### Problem to solve
Would you print exactly the lines that begin the listing and continue through the line holding "- **Schema versioning**"? No pictures, please.
- - -
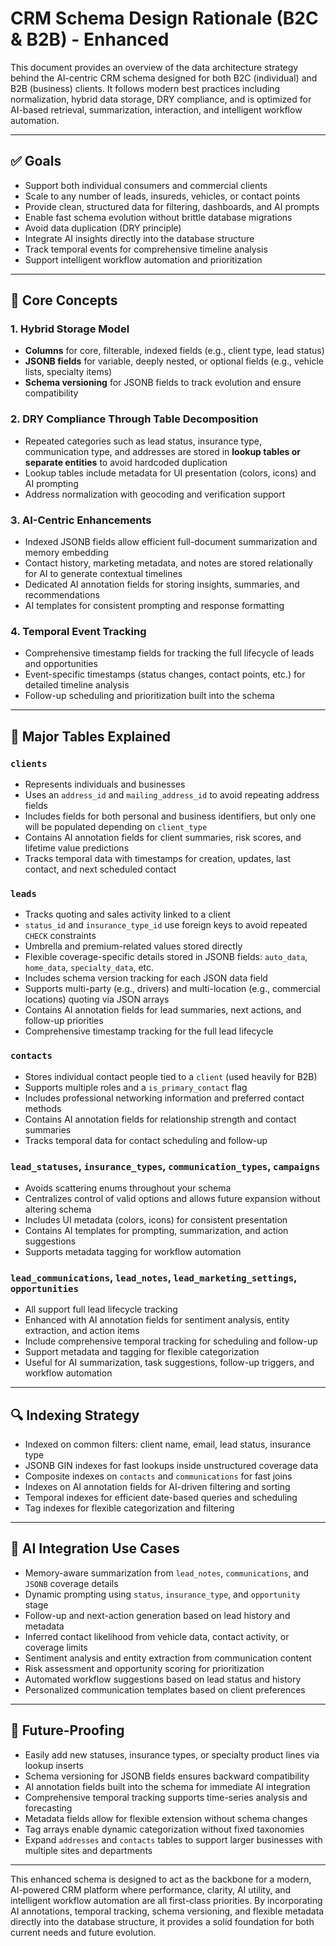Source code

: # CRM Schema Design Rationale (B2C & B2B) - Enhanced

This document provides an overview of the data architecture strategy behind the AI-centric CRM schema designed for both B2C (individual) and B2B (business) clients. It follows modern best practices including normalization, hybrid data storage, DRY compliance, and is optimized for AI-based retrieval, summarization, interaction, and intelligent workflow automation.

---

## ✅ Goals
- Support both individual consumers and commercial clients
- Scale to any number of leads, insureds, vehicles, or contact points
- Provide clean, structured data for filtering, dashboards, and AI prompts
- Enable fast schema evolution without brittle database migrations
- Avoid data duplication (DRY principle)
- Integrate AI insights directly into the database structure
- Track temporal events for comprehensive timeline analysis
- Support intelligent workflow automation and prioritization

---

## 💾 Core Concepts

### 1. **Hybrid Storage Model**
- **Columns** for core, filterable, indexed fields (e.g., client type, lead status)
- **JSONB fields** for variable, deeply nested, or optional fields (e.g., vehicle lists, specialty items)
- **Schema versioning** for JSONB fields to track evolution and ensure compatibility

### 2. **DRY Compliance Through Table Decomposition**
- Repeated categories such as lead status, insurance type, communication type, and addresses are stored in **lookup tables or separate entities** to avoid hardcoded duplication
- Lookup tables include metadata for UI presentation (colors, icons) and AI prompting
- Address normalization with geocoding and verification support

### 3. **AI-Centric Enhancements**
- Indexed JSONB fields allow efficient full-document summarization and memory embedding
- Contact history, marketing metadata, and notes are stored relationally for AI to generate contextual timelines
- Dedicated AI annotation fields for storing insights, summaries, and recommendations
- AI templates for consistent prompting and response formatting

### 4. **Temporal Event Tracking**
- Comprehensive timestamp fields for tracking the full lifecycle of leads and opportunities
- Event-specific timestamps (status changes, contact points, etc.) for detailed timeline analysis
- Follow-up scheduling and prioritization built into the schema

---

## 🧱 Major Tables Explained

### `clients`
- Represents individuals and businesses
- Uses an `address_id` and `mailing_address_id` to avoid repeating address fields
- Includes fields for both personal and business identifiers, but only one will be populated depending on `client_type`
- Contains AI annotation fields for client summaries, risk scores, and lifetime value predictions
- Tracks temporal data with timestamps for creation, updates, last contact, and next scheduled contact

### `leads`
- Tracks quoting and sales activity linked to a client
- `status_id` and `insurance_type_id` use foreign keys to avoid repeated `CHECK` constraints
- Umbrella and premium-related values stored directly
- Flexible coverage-specific details stored in JSONB fields: `auto_data`, `home_data`, `specialty_data`, etc.
- Includes schema version tracking for each JSON data field
- Supports multi-party (e.g., drivers) and multi-location (e.g., commercial locations) quoting via JSON arrays
- Contains AI annotation fields for lead summaries, next actions, and follow-up priorities
- Comprehensive timestamp tracking for the full lead lifecycle

### `contacts`
- Stores individual contact people tied to a `client` (used heavily for B2B)
- Supports multiple roles and a `is_primary_contact` flag
- Includes professional networking information and preferred contact methods
- Contains AI annotation fields for relationship strength and contact summaries
- Tracks temporal data for contact scheduling and follow-up

### `lead_statuses`, `insurance_types`, `communication_types`, `campaigns`
- Avoids scattering enums throughout your schema
- Centralizes control of valid options and allows future expansion without altering schema
- Includes UI metadata (colors, icons) for consistent presentation
- Contains AI templates for prompting, summarization, and action suggestions
- Supports metadata tagging for workflow automation

### `lead_communications`, `lead_notes`, `lead_marketing_settings`, `opportunities`
- All support full lead lifecycle tracking
- Enhanced with AI annotation fields for sentiment analysis, entity extraction, and action items
- Include comprehensive temporal tracking for scheduling and follow-up
- Support metadata and tagging for flexible categorization
- Useful for AI summarization, task suggestions, follow-up triggers, and workflow automation

---

## 🔍 Indexing Strategy
- Indexed on common filters: client name, email, lead status, insurance type
- JSONB GIN indexes for fast lookups inside unstructured coverage data
- Composite indexes on `contacts` and `communications` for fast joins
- Indexes on AI annotation fields for AI-driven filtering and sorting
- Temporal indexes for efficient date-based queries and scheduling
- Tag indexes for flexible categorization and filtering

---

## 🧠 AI Integration Use Cases
- Memory-aware summarization from `lead_notes`, `communications`, and `JSONB` coverage details
- Dynamic prompting using `status`, `insurance_type`, and `opportunity` stage
- Follow-up and next-action generation based on lead history and metadata
- Inferred contact likelihood from vehicle data, contact activity, or coverage limits
- Sentiment analysis and entity extraction from communication content
- Risk assessment and opportunity scoring for prioritization
- Automated workflow suggestions based on lead status and history
- Personalized communication templates based on client preferences

---

## 🔄 Future-Proofing
- Easily add new statuses, insurance types, or specialty product lines via lookup inserts
- Schema versioning for JSONB fields ensures backward compatibility
- AI annotation fields built into the schema for immediate AI integration
- Comprehensive temporal tracking supports time-series analysis and forecasting
- Metadata fields allow for flexible extension without schema changes
- Tag arrays enable dynamic categorization without fixed taxonomies
- Expand `addresses` and `contacts` tables to support larger businesses with multiple sites and departments

---

This enhanced schema is designed to act as the backbone for a modern, AI-powered CRM platform where performance, clarity, AI utility, and intelligent workflow automation are all first-class priorities. By incorporating AI annotations, temporal tracking, schema versioning, and flexible metadata directly into the database structure, it provides a solid foundation for both current needs and future evolution.


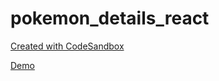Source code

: # pokemon_details_react

<a href="https://codesandbox.io/s/github/agarwalmohit43/pokemon_details_react/tree/main/">Created with CodeSandbox</a>

<a href="https://dbzypr.csb.app/">Demo</a>
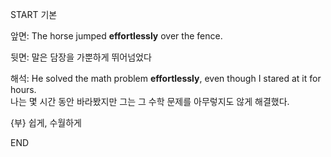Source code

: START
기본

앞면:
The horse jumped **effortlessly** over the fence. 

뒷면:
말은 담장을 가뿐하게 뛰어넘었다

해석:
He solved the math problem **effortlessly**, even though I stared at it for hours.  
나는 몇 시간 동안 바라봤지만 그는 그 수학 문제를 아무렇지도 않게 해결했다.

{부} 쉽게, 수월하게
<!--ID: 1743043759484-->
END
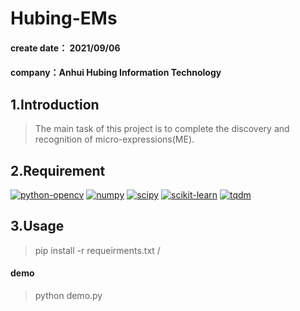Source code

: # Hubing-EMs
#### create date： 2021/09/06
#### company：Anhui Hubing Information Technology

## 1.Introduction
> The main task of this project is to complete the discovery and recognition of micro-expressions(ME).
## 2.Requirement
[![python-opencv](https://img.shields.io/badge/opencv-4.1.2.30-blue.svg?style=flat-square)](https://pypi.org/project/opencv-python/) 
[![numpy](https://img.shields.io/badge/numpy-1.18.0-red.svg?style=flat-square)](https://numpy.org/) 
[![scipy](https://img.shields.io/badge/scipy-1.2.1-green.svg?style=flat-square)](https://scipy.org/) 
[![scikit-learn](https://img.shields.io/badge/sklearn-0.22.1-yellow.svg?style=flat-square)](https://scikit-learn.org/stable/) 
[![tqdm](https://img.shields.io/badge/tqdm-4.12.1-pink.svg?style=flat-square)](https://github.com/tqdm/tqdm)
## 3.Usage
> pip install -r requeirments.txt /
#### demo
> python demo.py




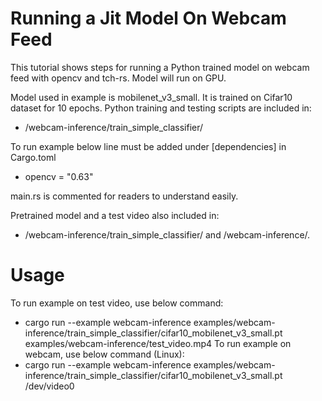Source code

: # Running a Jit Model On Webcam Feed
This tutorial shows steps for running a Python trained model on webcam feed with opencv and tch-rs. Model will run on GPU.

Model used in example is mobilenet_v3_small. It is trained on Cifar10 dataset for 10 epochs. Python training and testing scripts are included in: 
* /webcam-inference/train_simple_classifier/

To run example below line must be added under [dependencies] in Cargo.toml
* opencv = "0.63" 

main.rs is commented for readers to understand easily.

Pretrained model and a test video also included in: 

* /webcam-inference/train_simple_classifier/ and /webcam-inference/.

# Usage
To run example on test video, use below command:
* cargo run --example webcam-inference examples/webcam-inference/train_simple_classifier/cifar10_mobilenet_v3_small.pt examples/webcam-inference/test_video.mp4
To run example on webcam, use below command (Linux):
* cargo run --example webcam-inference examples/webcam-inference/train_simple_classifier/cifar10_mobilenet_v3_small.pt /dev/video0
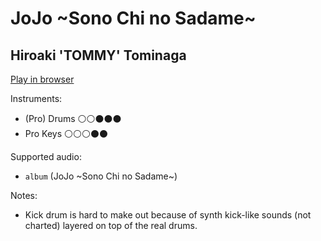 # JoJo ~Sono Chi no Sadame~

## Hiroaki 'TOMMY' Tominaga


[Play in browser](http://pages.cs.wisc.edu/~tolly/customs/?title=jojo-sono-chi-no-sadame&artist=j-rock)

Instruments:

  * (Pro) Drums ⚪️⚪️⚫️⚫️⚫️
  * Pro Keys ⚪️⚪️⚪️⚫️⚫️

Supported audio:

  * `album` (JoJo ~Sono Chi no Sadame~)

Notes:

  * Kick drum is hard to make out because of synth kick-like sounds (not charted) layered on top of the real drums.

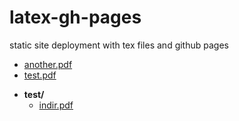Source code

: # latex-gh-pages

static site deployment with tex files and github pages
<!-- filetree -->

 - [another.pdf](./another.pdf)
 - [test.pdf](./test.pdf)

<!-- filetreestop -->
<!-- filetree -->

 - **test/**
   - [indir.pdf](./test/indir.pdf)

<!-- filetreestop -->
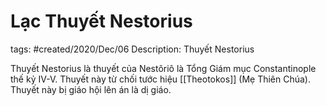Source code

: # Lạc Thuyết Nestorius

tags: #created/2020/Dec/06
Description: Thuyết Nestorius

Thuyết Nestorius là thuyết của Nestôriô là Tổng Giám mục Constantinople thế kỷ IV-V. Thuyết này từ chối tước hiệu [[Theotokos]] (Mẹ Thiên Chúa). Thuyết này bị giáo hội lên án là dị giáo.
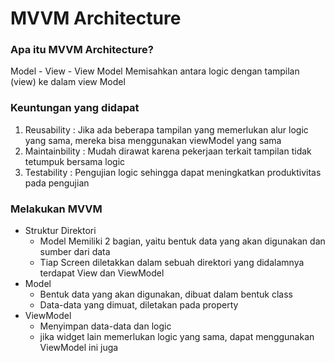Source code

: # MVVM Architecture

### Apa itu MVVM Architecture?

Model - View - View Model
Memisahkan antara logic dengan tampilan (view) ke dalam view Model

### Keuntungan yang didapat

1. Reusability : Jika ada beberapa tampilan yang memerlukan alur logic yang sama, mereka bisa menggunakan viewModel yang sama
1. Maintainbility : Mudah dirawat karena pekerjaan terkait tampilan tidak tetumpuk bersama logic
1. Testability : Pengujian logic sehingga dapat meningkatkan produktivitas pada pengujian

### Melakukan MVVM

- Struktur Direktori
  - Model Memiliki 2 bagian, yaitu bentuk data yang akan digunakan dan sumber dari data
  - Tiap Screen diletakkan dalam sebuah direktori yang didalamnya terdapat View dan ViewModel
- Model
  - Bentuk data yang akan digunakan, dibuat dalam bentuk class
  - Data-data yang dimuat, diletakan pada property
- ViewModel
  - Menyimpan data-data dan logic
  - jika widget lain memerlukan logic yang sama, dapat menggunakan ViewModel ini juga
- - -
### Problem solution
Source code

: # CRM Schema Design Rationale (B2C & B2B) - Enhanced

This document provides an overview of the data architecture strategy behind the AI-centric CRM schema designed for both B2C (individual) and B2B (business) clients. It follows modern best practices including normalization, hybrid data storage, DRY compliance, and is optimized for AI-based retrieval, summarization, interaction, and intelligent workflow automation.

---

## ✅ Goals
- Support both individual consumers and commercial clients
- Scale to any number of leads, insureds, vehicles, or contact points
- Provide clean, structured data for filtering, dashboards, and AI prompts
- Enable fast schema evolution without brittle database migrations
- Avoid data duplication (DRY principle)
- Integrate AI insights directly into the database structure
- Track temporal events for comprehensive timeline analysis
- Support intelligent workflow automation and prioritization

---

## 💾 Core Concepts

### 1. **Hybrid Storage Model**
- **Columns** for core, filterable, indexed fields (e.g., client type, lead status)
- **JSONB fields** for variable, deeply nested, or optional fields (e.g., vehicle lists, specialty items)
- **Schema versioning** for JSONB fields to track evolution and ensure compatibility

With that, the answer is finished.